Dataset entries:

........

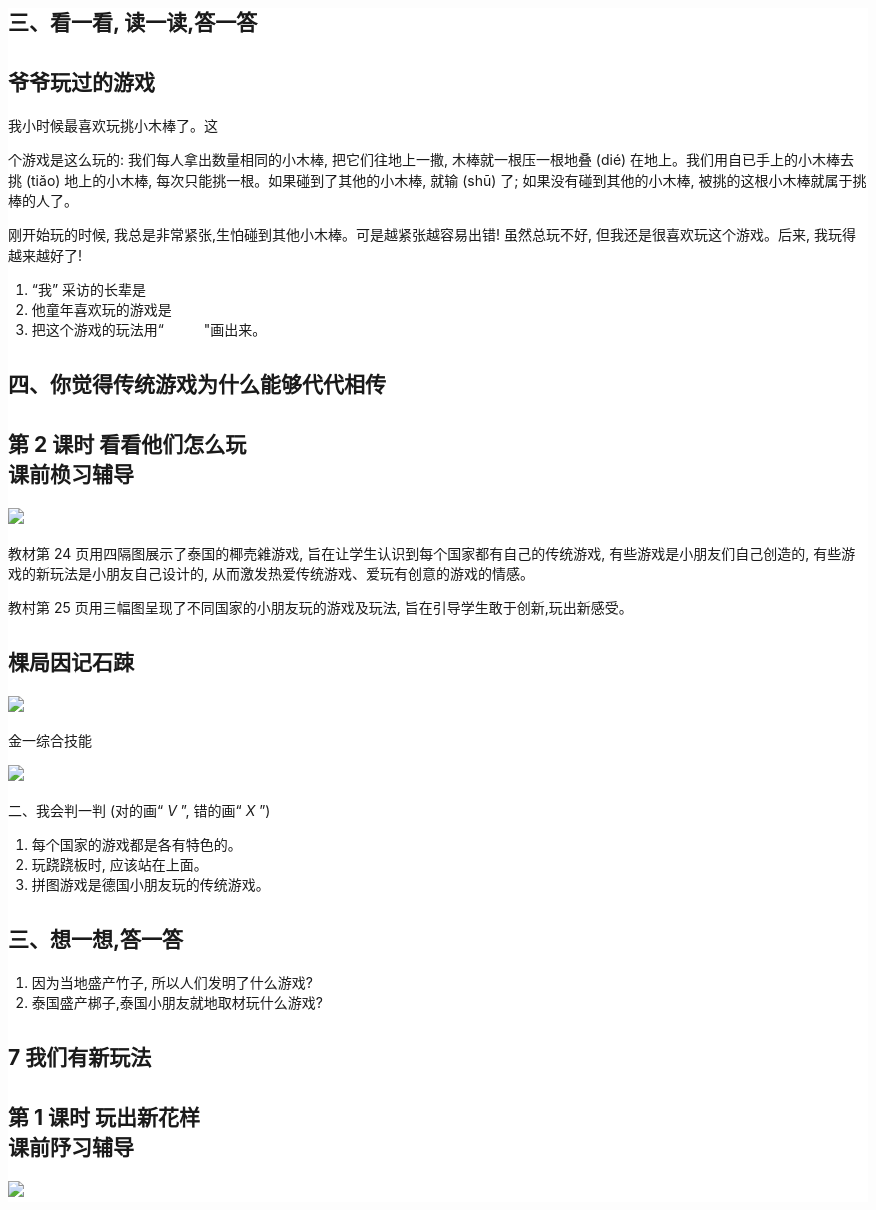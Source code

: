 ## 三、看一看, 读一读,答一答

## 爷爷玩过的游戏

我小时候最喜欢玩挑小木棒了。这

个游戏是这么玩的: 我们每人拿出数量相同的小木棒, 把它们往地上一撒, 木棒就一根压一根地叠 (dié) 在地上。我们用自已手上的小木棒去挑 (tiăo) 地上的小木棒, 每次只能挑一根。如果碰到了其他的小木棒, 就输 (shū) 了; 如果没有碰到其他的小木棒, 被挑的这根小木棒就属于挑棒的人了。

刚开始玩的时候, 我总是非常紧张,生怕碰到其他小木棒。可是越紧张越容易出错! 虽然总玩不好, 但我还是很喜欢玩这个游戏。后来, 我玩得越来越好了!

1. “我” 采访的长辈是 $\qquad$
2. 他童年喜欢玩的游戏是 $\qquad$
3. 把这个游戏的玩法用“ $\qquad$ "画出来。

## 四、你觉得传统游戏为什么能够代代相传

## 第 2 课时 看看他们怎么玩 <br> 课前㭥习辅导

![](https://cdn.mathpix.com/cropped/2024_04_30_5e72ce184e3ce7aadcd2g-22.jpg?height=65&width=270&top_left_y=351&top_left_x=218)

教材第 24 页用四隔图展示了泰国的椰売䨀游戏, 旨在让学生认识到每个国家都有自己的传统游戏, 有些游戏是小朋友们自己创造的, 有些游戏的新玩法是小朋友自己设计的, 从而激发热爱传统游戏、爱玩有创意的游戏的情感。

教村第 25 页用三幅图呈现了不同国家的小朋友玩的游戏及玩法, 旨在引导学生敢于创新,玩出新感受。

## 棵局因记石䟱

![](https://cdn.mathpix.com/cropped/2024_04_30_5e72ce184e3ce7aadcd2g-22.jpg?height=67&width=313&top_left_y=819&top_left_x=332)

金一综合技能

![](https://cdn.mathpix.com/cropped/2024_04_30_5e72ce184e3ce7aadcd2g-22.jpg?height=638&width=696&top_left_y=964&top_left_x=143)

二、我会判一判 (对的画“ $V$ ”, 错的画“ $X$ ”)

1. 每个国家的游戏都是各有特色的。
2. 玩跷跷板时, 应该站在上面。
3. 拼图游戏是德国小朋友玩的传统游戏。

## 三、想一想,答一答

1. 因为当地盛产竹子, 所以人们发明了什么游戏?
2. 泰国盛产梆子,泰国小朋友就地取材玩什么游戏?

## 7 我们有新玩法

## 第 1 课时 玩出新花样 <br> 课前䦽习辅导

![](https://cdn.mathpix.com/cropped/2024_04_30_5e72ce184e3ce7aadcd2g-22.jpg?height=75&width=284&top_left_y=1973&top_left_x=215)
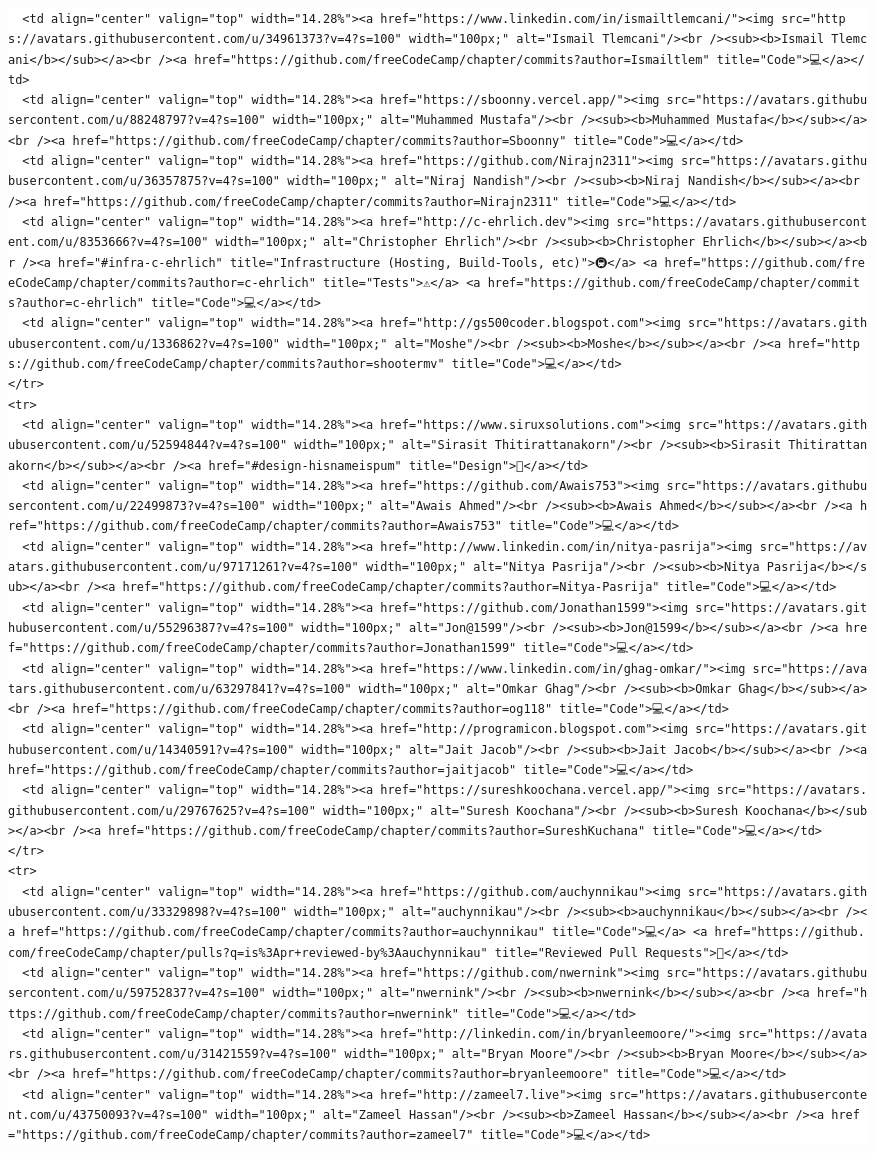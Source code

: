       <td align="center" valign="top" width="14.28%"><a href="https://www.linkedin.com/in/ismailtlemcani/"><img src="https://avatars.githubusercontent.com/u/34961373?v=4?s=100" width="100px;" alt="Ismail Tlemcani"/><br /><sub><b>Ismail Tlemcani</b></sub></a><br /><a href="https://github.com/freeCodeCamp/chapter/commits?author=Ismailtlem" title="Code">💻</a></td>
      <td align="center" valign="top" width="14.28%"><a href="https://sboonny.vercel.app/"><img src="https://avatars.githubusercontent.com/u/88248797?v=4?s=100" width="100px;" alt="Muhammed Mustafa"/><br /><sub><b>Muhammed Mustafa</b></sub></a><br /><a href="https://github.com/freeCodeCamp/chapter/commits?author=Sboonny" title="Code">💻</a></td>
      <td align="center" valign="top" width="14.28%"><a href="https://github.com/Nirajn2311"><img src="https://avatars.githubusercontent.com/u/36357875?v=4?s=100" width="100px;" alt="Niraj Nandish"/><br /><sub><b>Niraj Nandish</b></sub></a><br /><a href="https://github.com/freeCodeCamp/chapter/commits?author=Nirajn2311" title="Code">💻</a></td>
      <td align="center" valign="top" width="14.28%"><a href="http://c-ehrlich.dev"><img src="https://avatars.githubusercontent.com/u/8353666?v=4?s=100" width="100px;" alt="Christopher Ehrlich"/><br /><sub><b>Christopher Ehrlich</b></sub></a><br /><a href="#infra-c-ehrlich" title="Infrastructure (Hosting, Build-Tools, etc)">🚇</a> <a href="https://github.com/freeCodeCamp/chapter/commits?author=c-ehrlich" title="Tests">⚠️</a> <a href="https://github.com/freeCodeCamp/chapter/commits?author=c-ehrlich" title="Code">💻</a></td>
      <td align="center" valign="top" width="14.28%"><a href="http://gs500coder.blogspot.com"><img src="https://avatars.githubusercontent.com/u/1336862?v=4?s=100" width="100px;" alt="Moshe"/><br /><sub><b>Moshe</b></sub></a><br /><a href="https://github.com/freeCodeCamp/chapter/commits?author=shootermv" title="Code">💻</a></td>
    </tr>
    <tr>
      <td align="center" valign="top" width="14.28%"><a href="https://www.siruxsolutions.com"><img src="https://avatars.githubusercontent.com/u/52594844?v=4?s=100" width="100px;" alt="Sirasit Thitirattanakorn"/><br /><sub><b>Sirasit Thitirattanakorn</b></sub></a><br /><a href="#design-hisnameispum" title="Design">🎨</a></td>
      <td align="center" valign="top" width="14.28%"><a href="https://github.com/Awais753"><img src="https://avatars.githubusercontent.com/u/22499873?v=4?s=100" width="100px;" alt="Awais Ahmed"/><br /><sub><b>Awais Ahmed</b></sub></a><br /><a href="https://github.com/freeCodeCamp/chapter/commits?author=Awais753" title="Code">💻</a></td>
      <td align="center" valign="top" width="14.28%"><a href="http://www.linkedin.com/in/nitya-pasrija"><img src="https://avatars.githubusercontent.com/u/97171261?v=4?s=100" width="100px;" alt="Nitya Pasrija"/><br /><sub><b>Nitya Pasrija</b></sub></a><br /><a href="https://github.com/freeCodeCamp/chapter/commits?author=Nitya-Pasrija" title="Code">💻</a></td>
      <td align="center" valign="top" width="14.28%"><a href="https://github.com/Jonathan1599"><img src="https://avatars.githubusercontent.com/u/55296387?v=4?s=100" width="100px;" alt="Jon@1599"/><br /><sub><b>Jon@1599</b></sub></a><br /><a href="https://github.com/freeCodeCamp/chapter/commits?author=Jonathan1599" title="Code">💻</a></td>
      <td align="center" valign="top" width="14.28%"><a href="https://www.linkedin.com/in/ghag-omkar/"><img src="https://avatars.githubusercontent.com/u/63297841?v=4?s=100" width="100px;" alt="Omkar Ghag"/><br /><sub><b>Omkar Ghag</b></sub></a><br /><a href="https://github.com/freeCodeCamp/chapter/commits?author=og118" title="Code">💻</a></td>
      <td align="center" valign="top" width="14.28%"><a href="http://programicon.blogspot.com"><img src="https://avatars.githubusercontent.com/u/14340591?v=4?s=100" width="100px;" alt="Jait Jacob"/><br /><sub><b>Jait Jacob</b></sub></a><br /><a href="https://github.com/freeCodeCamp/chapter/commits?author=jaitjacob" title="Code">💻</a></td>
      <td align="center" valign="top" width="14.28%"><a href="https://sureshkoochana.vercel.app/"><img src="https://avatars.githubusercontent.com/u/29767625?v=4?s=100" width="100px;" alt="Suresh Koochana"/><br /><sub><b>Suresh Koochana</b></sub></a><br /><a href="https://github.com/freeCodeCamp/chapter/commits?author=SureshKuchana" title="Code">💻</a></td>
    </tr>
    <tr>
      <td align="center" valign="top" width="14.28%"><a href="https://github.com/auchynnikau"><img src="https://avatars.githubusercontent.com/u/33329898?v=4?s=100" width="100px;" alt="auchynnikau"/><br /><sub><b>auchynnikau</b></sub></a><br /><a href="https://github.com/freeCodeCamp/chapter/commits?author=auchynnikau" title="Code">💻</a> <a href="https://github.com/freeCodeCamp/chapter/pulls?q=is%3Apr+reviewed-by%3Aauchynnikau" title="Reviewed Pull Requests">👀</a></td>
      <td align="center" valign="top" width="14.28%"><a href="https://github.com/nwernink"><img src="https://avatars.githubusercontent.com/u/59752837?v=4?s=100" width="100px;" alt="nwernink"/><br /><sub><b>nwernink</b></sub></a><br /><a href="https://github.com/freeCodeCamp/chapter/commits?author=nwernink" title="Code">💻</a></td>
      <td align="center" valign="top" width="14.28%"><a href="http://linkedin.com/in/bryanleemoore/"><img src="https://avatars.githubusercontent.com/u/31421559?v=4?s=100" width="100px;" alt="Bryan Moore"/><br /><sub><b>Bryan Moore</b></sub></a><br /><a href="https://github.com/freeCodeCamp/chapter/commits?author=bryanleemoore" title="Code">💻</a></td>
      <td align="center" valign="top" width="14.28%"><a href="http://zameel7.live"><img src="https://avatars.githubusercontent.com/u/43750093?v=4?s=100" width="100px;" alt="Zameel Hassan"/><br /><sub><b>Zameel Hassan</b></sub></a><br /><a href="https://github.com/freeCodeCamp/chapter/commits?author=zameel7" title="Code">💻</a></td>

........

Could you return exactly the stretch of the data above that starts at the line with "## 第 2 课时 看看他们怎么玩 <br> 课前㭥习辅导" and ends at the line with "## 第 1 课时 玩出新花样 <br> 课前䦽习辅导", both lines included?

## 第 2 课时 看看他们怎么玩 <br> 课前㭥习辅导

![](https://cdn.mathpix.com/cropped/2024_04_30_5e72ce184e3ce7aadcd2g-22.jpg?height=65&width=270&top_left_y=351&top_left_x=218)

教材第 24 页用四隔图展示了泰国的椰売䨀游戏, 旨在让学生认识到每个国家都有自己的传统游戏, 有些游戏是小朋友们自己创造的, 有些游戏的新玩法是小朋友自己设计的, 从而激发热爱传统游戏、爱玩有创意的游戏的情感。

教村第 25 页用三幅图呈现了不同国家的小朋友玩的游戏及玩法, 旨在引导学生敢于创新,玩出新感受。

## 棵局因记石䟱

![](https://cdn.mathpix.com/cropped/2024_04_30_5e72ce184e3ce7aadcd2g-22.jpg?height=67&width=313&top_left_y=819&top_left_x=332)

金一综合技能

![](https://cdn.mathpix.com/cropped/2024_04_30_5e72ce184e3ce7aadcd2g-22.jpg?height=638&width=696&top_left_y=964&top_left_x=143)

二、我会判一判 (对的画“ $V$ ”, 错的画“ $X$ ”)

1. 每个国家的游戏都是各有特色的。
2. 玩跷跷板时, 应该站在上面。
3. 拼图游戏是德国小朋友玩的传统游戏。

## 三、想一想,答一答

1. 因为当地盛产竹子, 所以人们发明了什么游戏?
2. 泰国盛产梆子,泰国小朋友就地取材玩什么游戏?

## 7 我们有新玩法

## 第 1 课时 玩出新花样 <br> 课前䦽习辅导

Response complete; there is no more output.